EXERCISE PROMPT =
Please set down, word for word, each line from the one containing "6、给未来的自己写一封信。" through the final line of the records below, both included, and nothing else.

---------- RECORDS PROVIDED ----------

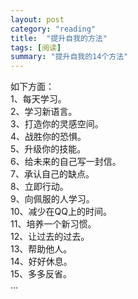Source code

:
 ```yaml
---
layout: post
category: "reading"
title:  "提升自我的方法"
tags: [阅读]
summary: "提升自我的14个方法"
---
```

如下方面：  
1、每天学习。  
2、学习新语言。  
3、打造你的灵感空间。  
4、战胜你的恐惧。  
5、升级你的技能。  
6、给未来的自己写一封信。  
7、承认自己的缺点。  
8、立即行动。  
9、向佩服的人学习。  
10、减少在QQ上的时间。  
11、培养一个新习惯。  
12、让过去的过去。  
13、帮助他人。  
14、好好休息。  
15、多多反省。  
...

----------

ANSWER BELOW =
6、给未来的自己写一封信。  
7、承认自己的缺点。  
8、立即行动。  
9、向佩服的人学习。  
10、减少在QQ上的时间。  
11、培养一个新习惯。  
12、让过去的过去。  
13、帮助他人。  
14、好好休息。  
15、多多反省。  
...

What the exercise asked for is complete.